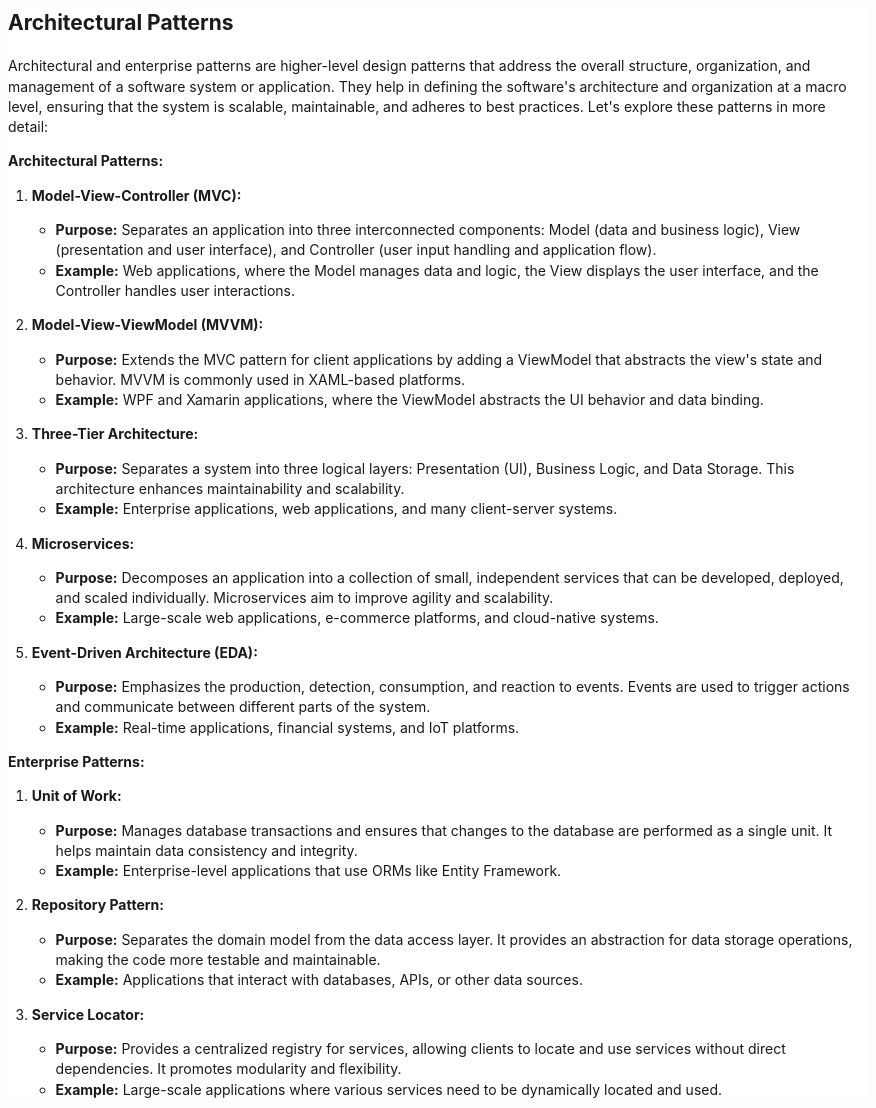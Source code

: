 
## Architectural Patterns

Architectural and enterprise patterns are higher-level design patterns that address the overall structure, organization, and management of a software system or application. They help in defining the software's architecture and organization at a macro level, ensuring that the system is scalable, maintainable, and adheres to best practices. Let's explore these patterns in more detail:

**Architectural Patterns:**

1. **Model-View-Controller (MVC):**
   - **Purpose:** Separates an application into three interconnected components: Model (data and business logic), View (presentation and user interface), and Controller (user input handling and application flow).
   - **Example:** Web applications, where the Model manages data and logic, the View displays the user interface, and the Controller handles user interactions.

2. **Model-View-ViewModel (MVVM):**
   - **Purpose:** Extends the MVC pattern for client applications by adding a ViewModel that abstracts the view's state and behavior. MVVM is commonly used in XAML-based platforms.
   - **Example:** WPF and Xamarin applications, where the ViewModel abstracts the UI behavior and data binding.

3. **Three-Tier Architecture:**
   - **Purpose:** Separates a system into three logical layers: Presentation (UI), Business Logic, and Data Storage. This architecture enhances maintainability and scalability.
   - **Example:** Enterprise applications, web applications, and many client-server systems.

4. **Microservices:**
   - **Purpose:** Decomposes an application into a collection of small, independent services that can be developed, deployed, and scaled individually. Microservices aim to improve agility and scalability.
   - **Example:** Large-scale web applications, e-commerce platforms, and cloud-native systems.

5. **Event-Driven Architecture (EDA):**
   - **Purpose:** Emphasizes the production, detection, consumption, and reaction to events. Events are used to trigger actions and communicate between different parts of the system.
   - **Example:** Real-time applications, financial systems, and IoT platforms.

**Enterprise Patterns:**

1. **Unit of Work:**
   - **Purpose:** Manages database transactions and ensures that changes to the database are performed as a single unit. It helps maintain data consistency and integrity.
   - **Example:** Enterprise-level applications that use ORMs like Entity Framework.

2. **Repository Pattern:**
   - **Purpose:** Separates the domain model from the data access layer. It provides an abstraction for data storage operations, making the code more testable and maintainable.
   - **Example:** Applications that interact with databases, APIs, or other data sources.

3. **Service Locator:**
   - **Purpose:** Provides a centralized registry for services, allowing clients to locate and use services without direct dependencies. It promotes modularity and flexibility.
   - **Example:** Large-scale applications where various services need to be dynamically located and used.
══════════
WHAT THIS TASK INVOLVES
At the line with "- **Purpose:** Manages", start returning lines exactly, and stop after the final line of the listing.

RESPONSE TO THIS EXERCISE
   - **Purpose:** Manages database transactions and ensures that changes to the database are performed as a single unit. It helps maintain data consistency and integrity.
   - **Example:** Enterprise-level applications that use ORMs like Entity Framework.

2. **Repository Pattern:**
   - **Purpose:** Separates the domain model from the data access layer. It provides an abstraction for data storage operations, making the code more testable and maintainable.
   - **Example:** Applications that interact with databases, APIs, or other data sources.

3. **Service Locator:**
   - **Purpose:** Provides a centralized registry for services, allowing clients to locate and use services without direct dependencies. It promotes modularity and flexibility.
   - **Example:** Large-scale applications where various services need to be dynamically located and used.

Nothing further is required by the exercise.